■ TASK GOAL: Start with the line containing "YouTube Studio Editor</u></a></li>" and write out each line through the end of the listing, exactly as given.

■ AVAILABLE DATA:
********

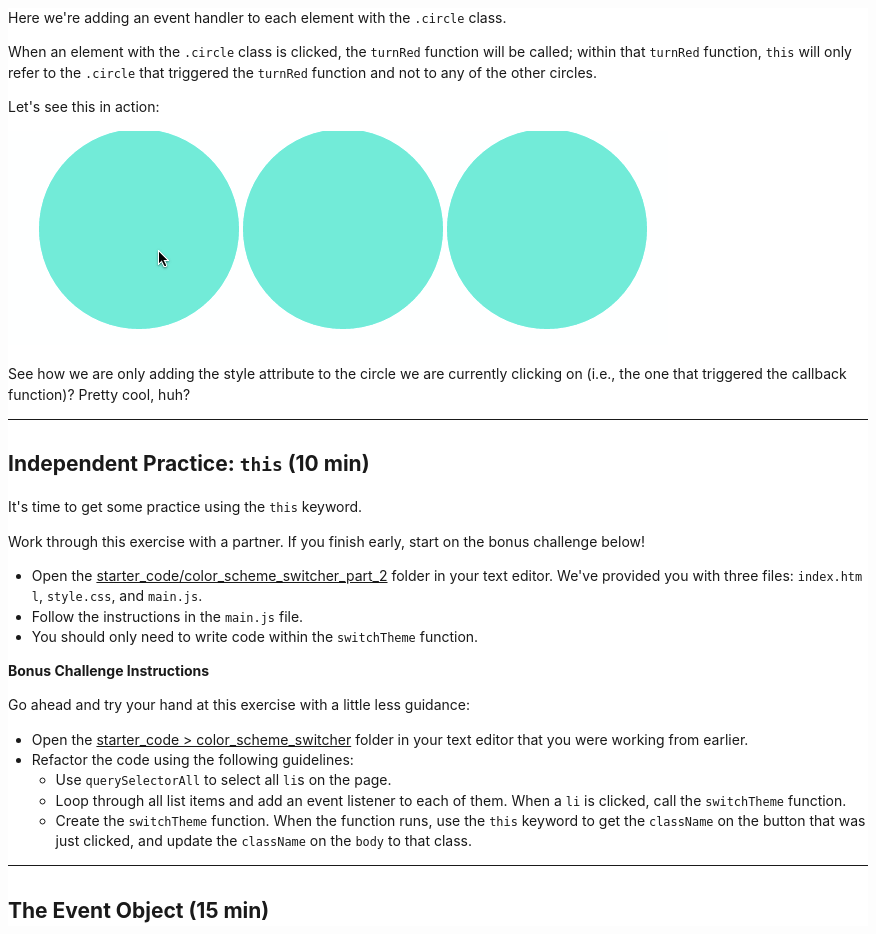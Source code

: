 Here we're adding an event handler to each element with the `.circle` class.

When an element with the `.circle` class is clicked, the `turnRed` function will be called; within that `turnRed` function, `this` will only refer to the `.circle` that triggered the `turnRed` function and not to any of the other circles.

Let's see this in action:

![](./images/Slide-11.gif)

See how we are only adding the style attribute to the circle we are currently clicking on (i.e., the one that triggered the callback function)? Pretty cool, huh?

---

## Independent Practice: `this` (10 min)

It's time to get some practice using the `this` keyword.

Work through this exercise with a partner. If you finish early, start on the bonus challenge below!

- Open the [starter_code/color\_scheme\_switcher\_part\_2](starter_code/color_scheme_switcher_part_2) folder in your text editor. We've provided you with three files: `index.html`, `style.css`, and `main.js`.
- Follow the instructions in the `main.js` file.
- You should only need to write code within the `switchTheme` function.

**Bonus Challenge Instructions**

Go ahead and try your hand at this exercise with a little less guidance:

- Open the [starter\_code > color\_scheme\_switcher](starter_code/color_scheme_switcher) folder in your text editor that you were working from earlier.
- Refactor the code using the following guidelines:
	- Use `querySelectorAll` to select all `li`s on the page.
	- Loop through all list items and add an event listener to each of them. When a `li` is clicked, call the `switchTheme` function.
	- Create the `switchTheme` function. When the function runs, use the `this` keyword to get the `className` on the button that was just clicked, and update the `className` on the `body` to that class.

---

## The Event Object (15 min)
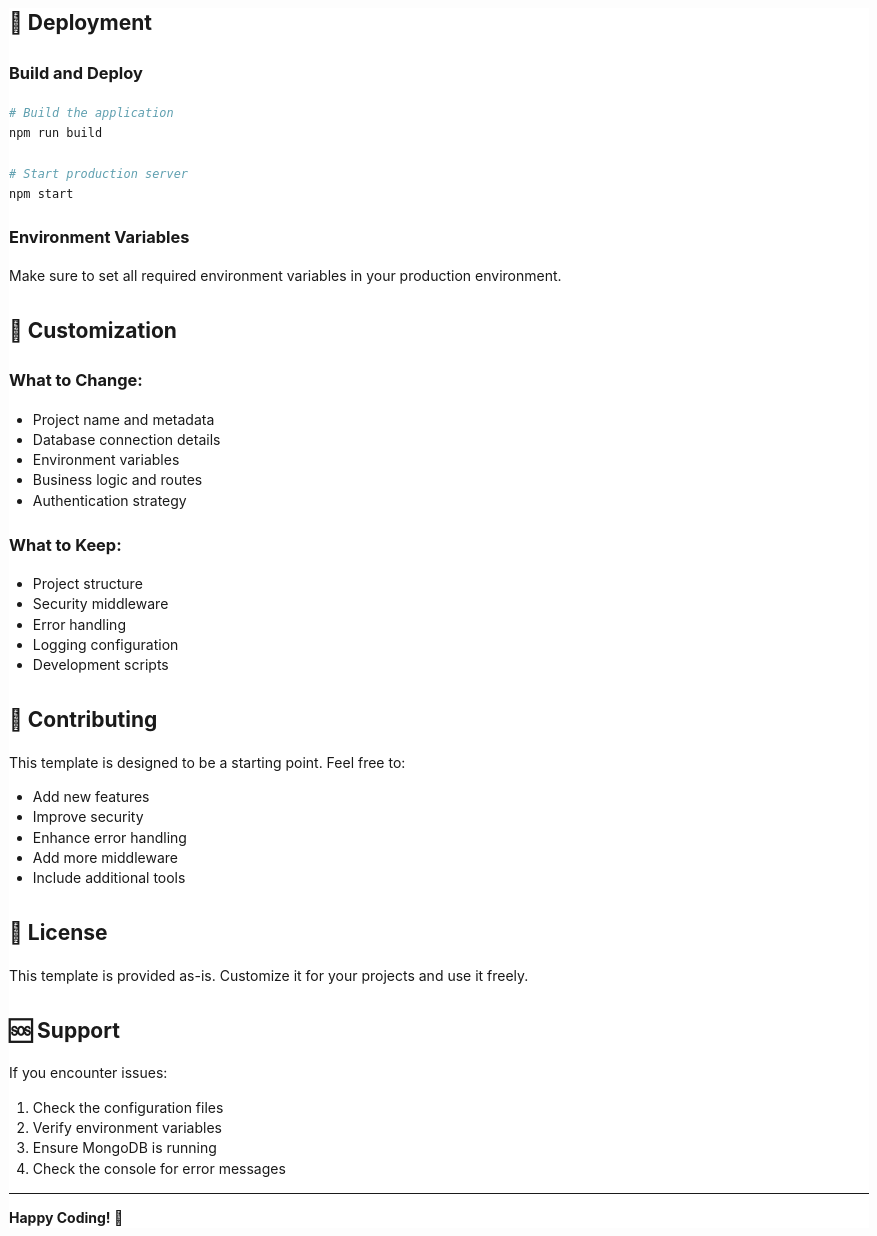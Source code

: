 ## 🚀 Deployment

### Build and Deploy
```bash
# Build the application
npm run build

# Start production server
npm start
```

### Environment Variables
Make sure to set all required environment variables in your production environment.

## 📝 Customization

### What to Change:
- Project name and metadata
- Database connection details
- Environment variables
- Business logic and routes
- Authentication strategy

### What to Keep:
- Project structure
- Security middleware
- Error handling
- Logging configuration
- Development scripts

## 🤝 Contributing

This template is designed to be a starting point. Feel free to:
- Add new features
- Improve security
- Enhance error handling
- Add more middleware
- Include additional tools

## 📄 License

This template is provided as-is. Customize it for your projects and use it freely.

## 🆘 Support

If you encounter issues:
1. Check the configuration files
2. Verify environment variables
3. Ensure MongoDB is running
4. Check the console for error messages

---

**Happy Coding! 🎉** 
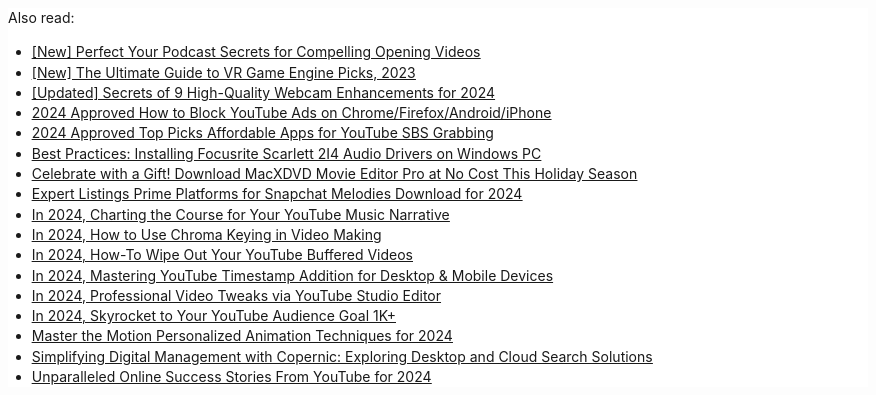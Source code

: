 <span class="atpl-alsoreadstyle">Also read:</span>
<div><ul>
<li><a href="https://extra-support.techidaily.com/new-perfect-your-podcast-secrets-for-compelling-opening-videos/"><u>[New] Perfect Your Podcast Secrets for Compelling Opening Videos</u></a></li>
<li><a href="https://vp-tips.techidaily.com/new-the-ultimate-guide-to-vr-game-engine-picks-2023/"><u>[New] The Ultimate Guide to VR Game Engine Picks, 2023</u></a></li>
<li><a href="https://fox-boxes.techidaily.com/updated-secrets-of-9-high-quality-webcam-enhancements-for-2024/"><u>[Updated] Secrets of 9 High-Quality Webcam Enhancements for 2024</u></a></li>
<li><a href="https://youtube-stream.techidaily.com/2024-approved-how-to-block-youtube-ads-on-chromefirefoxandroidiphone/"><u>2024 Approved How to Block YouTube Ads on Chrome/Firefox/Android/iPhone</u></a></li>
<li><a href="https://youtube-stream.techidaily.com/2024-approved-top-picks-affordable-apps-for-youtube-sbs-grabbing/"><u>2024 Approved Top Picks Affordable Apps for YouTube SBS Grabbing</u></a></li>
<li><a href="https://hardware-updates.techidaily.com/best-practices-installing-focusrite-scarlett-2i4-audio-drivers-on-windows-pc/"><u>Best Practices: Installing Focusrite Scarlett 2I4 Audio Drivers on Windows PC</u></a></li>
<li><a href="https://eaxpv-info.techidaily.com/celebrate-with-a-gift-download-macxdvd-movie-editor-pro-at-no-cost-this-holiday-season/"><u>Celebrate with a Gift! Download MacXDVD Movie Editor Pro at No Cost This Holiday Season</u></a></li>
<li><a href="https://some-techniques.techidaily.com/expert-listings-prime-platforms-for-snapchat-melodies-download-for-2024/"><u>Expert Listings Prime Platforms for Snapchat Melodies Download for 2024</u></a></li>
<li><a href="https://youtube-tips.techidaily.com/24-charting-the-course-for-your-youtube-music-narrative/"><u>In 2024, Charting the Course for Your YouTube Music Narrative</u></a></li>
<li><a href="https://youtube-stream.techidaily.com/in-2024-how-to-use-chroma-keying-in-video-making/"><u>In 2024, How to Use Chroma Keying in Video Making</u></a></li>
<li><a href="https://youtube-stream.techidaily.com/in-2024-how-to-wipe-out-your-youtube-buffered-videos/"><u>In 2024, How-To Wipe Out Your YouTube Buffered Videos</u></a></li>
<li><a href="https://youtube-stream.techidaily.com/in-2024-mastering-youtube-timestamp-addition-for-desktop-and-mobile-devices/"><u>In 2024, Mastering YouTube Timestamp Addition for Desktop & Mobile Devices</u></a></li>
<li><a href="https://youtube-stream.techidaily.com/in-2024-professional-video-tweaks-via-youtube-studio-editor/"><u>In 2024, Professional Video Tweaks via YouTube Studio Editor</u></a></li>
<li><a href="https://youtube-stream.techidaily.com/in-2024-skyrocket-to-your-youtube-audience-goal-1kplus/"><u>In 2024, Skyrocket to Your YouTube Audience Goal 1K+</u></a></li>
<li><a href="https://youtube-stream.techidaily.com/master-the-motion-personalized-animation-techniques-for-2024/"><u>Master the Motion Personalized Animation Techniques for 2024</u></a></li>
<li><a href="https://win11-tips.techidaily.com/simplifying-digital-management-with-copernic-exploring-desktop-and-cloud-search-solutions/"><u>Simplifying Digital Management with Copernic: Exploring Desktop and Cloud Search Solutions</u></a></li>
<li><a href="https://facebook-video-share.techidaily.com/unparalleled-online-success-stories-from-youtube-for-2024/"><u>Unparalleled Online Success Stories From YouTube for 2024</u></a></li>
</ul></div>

********

■ OUTPUT:
<li><a href="https://youtube-stream.techidaily.com/in-2024-professional-video-tweaks-via-youtube-studio-editor/"><u>In 2024, Professional Video Tweaks via YouTube Studio Editor</u></a></li>
<li><a href="https://youtube-stream.techidaily.com/in-2024-skyrocket-to-your-youtube-audience-goal-1kplus/"><u>In 2024, Skyrocket to Your YouTube Audience Goal 1K+</u></a></li>
<li><a href="https://youtube-stream.techidaily.com/master-the-motion-personalized-animation-techniques-for-2024/"><u>Master the Motion Personalized Animation Techniques for 2024</u></a></li>
<li><a href="https://win11-tips.techidaily.com/simplifying-digital-management-with-copernic-exploring-desktop-and-cloud-search-solutions/"><u>Simplifying Digital Management with Copernic: Exploring Desktop and Cloud Search Solutions</u></a></li>
<li><a href="https://facebook-video-share.techidaily.com/unparalleled-online-success-stories-from-youtube-for-2024/"><u>Unparalleled Online Success Stories From YouTube for 2024</u></a></li>
</ul></div>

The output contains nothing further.